Among the long list of items that many opponents of President-elect Donald Trump are concerned about is the power he will have to help shape the Supreme Court. Before looking ahead, however, let’s take a look at the most recent past.
It’s atrocious that the Senate refused to even consider Merrick Garland. There was an obligation to hold hearings on the nomination. Instead, Senators chose not to do so. They do not have an obligation to approve the nominee, but they must consider him or her. By all accounts, Judge Garland is intelligent, has a strong legal mind and is relatively moderate in all of his prior opinions. I find it appalling that the Senate has chosen to play politics with the highest court in the land. The Court continues to function one Justice down and this aggravates me.

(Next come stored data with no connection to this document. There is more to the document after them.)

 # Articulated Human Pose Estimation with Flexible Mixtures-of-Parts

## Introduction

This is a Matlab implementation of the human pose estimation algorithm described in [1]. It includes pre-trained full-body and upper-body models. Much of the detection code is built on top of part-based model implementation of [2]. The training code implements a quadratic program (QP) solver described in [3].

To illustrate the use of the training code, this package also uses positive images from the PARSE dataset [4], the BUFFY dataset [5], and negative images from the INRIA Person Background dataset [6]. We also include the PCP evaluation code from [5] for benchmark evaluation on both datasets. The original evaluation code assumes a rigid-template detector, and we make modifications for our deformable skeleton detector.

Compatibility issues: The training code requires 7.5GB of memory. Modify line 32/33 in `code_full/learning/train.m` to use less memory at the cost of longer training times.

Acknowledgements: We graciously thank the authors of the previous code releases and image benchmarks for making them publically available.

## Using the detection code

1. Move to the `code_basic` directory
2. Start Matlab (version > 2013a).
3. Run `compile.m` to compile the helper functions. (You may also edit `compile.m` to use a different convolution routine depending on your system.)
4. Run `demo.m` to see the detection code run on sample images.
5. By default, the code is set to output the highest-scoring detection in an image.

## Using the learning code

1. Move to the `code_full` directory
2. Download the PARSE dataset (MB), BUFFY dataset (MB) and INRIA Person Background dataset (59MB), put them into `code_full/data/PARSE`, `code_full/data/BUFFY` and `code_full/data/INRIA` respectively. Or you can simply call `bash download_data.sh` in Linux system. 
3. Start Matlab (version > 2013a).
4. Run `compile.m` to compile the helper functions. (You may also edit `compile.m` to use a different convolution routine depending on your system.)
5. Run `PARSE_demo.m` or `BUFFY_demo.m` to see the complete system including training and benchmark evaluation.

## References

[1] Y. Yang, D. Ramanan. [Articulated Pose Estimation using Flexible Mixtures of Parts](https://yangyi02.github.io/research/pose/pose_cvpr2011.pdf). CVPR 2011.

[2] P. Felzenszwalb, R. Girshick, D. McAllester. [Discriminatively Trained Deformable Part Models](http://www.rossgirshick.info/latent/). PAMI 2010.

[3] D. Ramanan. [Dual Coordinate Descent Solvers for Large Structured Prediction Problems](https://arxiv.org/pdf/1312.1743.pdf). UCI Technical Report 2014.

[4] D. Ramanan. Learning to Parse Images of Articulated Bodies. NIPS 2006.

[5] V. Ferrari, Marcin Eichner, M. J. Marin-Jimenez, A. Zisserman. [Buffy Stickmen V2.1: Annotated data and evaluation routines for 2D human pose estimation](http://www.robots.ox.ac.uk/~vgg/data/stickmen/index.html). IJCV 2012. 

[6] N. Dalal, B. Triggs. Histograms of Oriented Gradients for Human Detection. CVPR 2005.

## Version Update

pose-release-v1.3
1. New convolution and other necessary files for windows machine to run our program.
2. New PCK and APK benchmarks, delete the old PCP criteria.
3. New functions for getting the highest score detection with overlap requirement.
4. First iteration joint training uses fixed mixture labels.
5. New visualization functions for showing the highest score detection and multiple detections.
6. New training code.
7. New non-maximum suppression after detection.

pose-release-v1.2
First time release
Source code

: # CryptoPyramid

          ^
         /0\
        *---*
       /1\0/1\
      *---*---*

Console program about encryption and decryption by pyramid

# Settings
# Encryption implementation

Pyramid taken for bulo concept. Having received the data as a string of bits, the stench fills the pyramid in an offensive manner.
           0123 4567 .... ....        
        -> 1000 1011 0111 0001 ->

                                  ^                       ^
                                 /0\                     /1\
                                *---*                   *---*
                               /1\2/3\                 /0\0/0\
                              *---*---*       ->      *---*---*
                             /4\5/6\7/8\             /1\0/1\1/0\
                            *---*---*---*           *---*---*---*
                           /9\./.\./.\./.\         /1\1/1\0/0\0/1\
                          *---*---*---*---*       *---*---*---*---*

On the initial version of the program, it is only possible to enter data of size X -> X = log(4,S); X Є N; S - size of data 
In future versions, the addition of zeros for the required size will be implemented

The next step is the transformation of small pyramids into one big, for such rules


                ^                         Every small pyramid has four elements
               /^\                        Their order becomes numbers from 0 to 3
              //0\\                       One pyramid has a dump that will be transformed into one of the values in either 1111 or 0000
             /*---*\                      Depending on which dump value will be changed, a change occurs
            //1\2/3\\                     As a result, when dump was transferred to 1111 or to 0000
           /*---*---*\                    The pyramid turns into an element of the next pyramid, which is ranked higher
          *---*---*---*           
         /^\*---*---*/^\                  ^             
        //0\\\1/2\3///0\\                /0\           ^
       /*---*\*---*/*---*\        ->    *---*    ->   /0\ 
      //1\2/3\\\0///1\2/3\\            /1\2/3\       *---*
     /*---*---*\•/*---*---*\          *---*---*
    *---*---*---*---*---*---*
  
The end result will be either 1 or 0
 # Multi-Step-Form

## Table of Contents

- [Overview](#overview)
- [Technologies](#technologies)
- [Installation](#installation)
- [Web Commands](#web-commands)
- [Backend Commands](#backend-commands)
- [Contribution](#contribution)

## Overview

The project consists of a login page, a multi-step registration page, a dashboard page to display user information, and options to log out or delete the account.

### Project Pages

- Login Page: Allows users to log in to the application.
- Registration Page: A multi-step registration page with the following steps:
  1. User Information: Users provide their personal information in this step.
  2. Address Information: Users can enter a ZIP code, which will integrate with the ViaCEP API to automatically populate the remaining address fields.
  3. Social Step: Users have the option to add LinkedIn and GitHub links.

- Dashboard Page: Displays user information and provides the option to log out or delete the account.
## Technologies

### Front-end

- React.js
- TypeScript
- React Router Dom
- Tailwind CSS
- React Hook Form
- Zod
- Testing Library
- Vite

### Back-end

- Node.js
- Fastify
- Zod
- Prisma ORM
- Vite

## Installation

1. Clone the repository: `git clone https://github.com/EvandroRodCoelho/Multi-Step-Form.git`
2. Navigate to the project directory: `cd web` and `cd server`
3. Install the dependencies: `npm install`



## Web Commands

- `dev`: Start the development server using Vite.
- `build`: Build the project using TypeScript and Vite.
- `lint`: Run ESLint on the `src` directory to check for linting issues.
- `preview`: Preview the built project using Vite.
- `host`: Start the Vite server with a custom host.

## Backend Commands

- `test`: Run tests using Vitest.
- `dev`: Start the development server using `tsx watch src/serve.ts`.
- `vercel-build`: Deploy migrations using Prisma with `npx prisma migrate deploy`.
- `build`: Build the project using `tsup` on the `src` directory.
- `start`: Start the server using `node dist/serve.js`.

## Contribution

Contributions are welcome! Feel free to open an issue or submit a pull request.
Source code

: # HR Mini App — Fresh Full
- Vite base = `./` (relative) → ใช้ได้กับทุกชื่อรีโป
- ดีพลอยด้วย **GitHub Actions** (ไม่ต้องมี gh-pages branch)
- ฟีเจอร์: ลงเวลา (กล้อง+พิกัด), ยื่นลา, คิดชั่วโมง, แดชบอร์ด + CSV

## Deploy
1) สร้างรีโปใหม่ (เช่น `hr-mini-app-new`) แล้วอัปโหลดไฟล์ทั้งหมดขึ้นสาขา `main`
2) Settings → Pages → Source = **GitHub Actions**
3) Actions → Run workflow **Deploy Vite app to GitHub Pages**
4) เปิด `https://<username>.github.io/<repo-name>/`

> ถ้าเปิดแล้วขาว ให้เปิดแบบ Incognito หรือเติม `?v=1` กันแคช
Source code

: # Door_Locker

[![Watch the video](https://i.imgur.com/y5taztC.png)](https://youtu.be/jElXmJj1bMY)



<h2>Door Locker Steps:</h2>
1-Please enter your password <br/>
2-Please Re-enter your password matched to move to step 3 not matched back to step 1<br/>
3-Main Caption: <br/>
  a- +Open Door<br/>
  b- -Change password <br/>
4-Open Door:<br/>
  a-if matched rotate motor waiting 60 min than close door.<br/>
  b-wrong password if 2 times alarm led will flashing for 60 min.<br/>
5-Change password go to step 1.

As for the upcoming change in administrations, I doubt very much will change with the strategies of previous Presidents and Congressional leaders who make every effort to appoint justices whose philosophies align strictly with their own. I don’t believe that there should be a litmus test (either way) for justices. Just as I do not believe in one issue politics, a one issue judge also presents a problem. The standards applied should concentrate more on a candidate’s overall intelligence and integrity. I realize it may be naive, but I believe that it’s inappropriate to question nominees about specific issues. Judges are supposed to be unbiased, being required to consider each matter on the facts specific to that individual case. All cases are different, so asking for specifics is unwarranted, since factors will change from case to case.
In addition, Supreme Court Justices are given a lifetime appointment which removes the political check and allows them to evolve, change and unveil, without fear of reprisal, their true beliefs. The lifetime term is another reason that it’s critically important that the best person for the job be appointed. It’s because of the permanency of the position that the two sides have dug in their heels deeper and deeper in the continuous attempt to make sure that those who don the robes parrot their philosophies.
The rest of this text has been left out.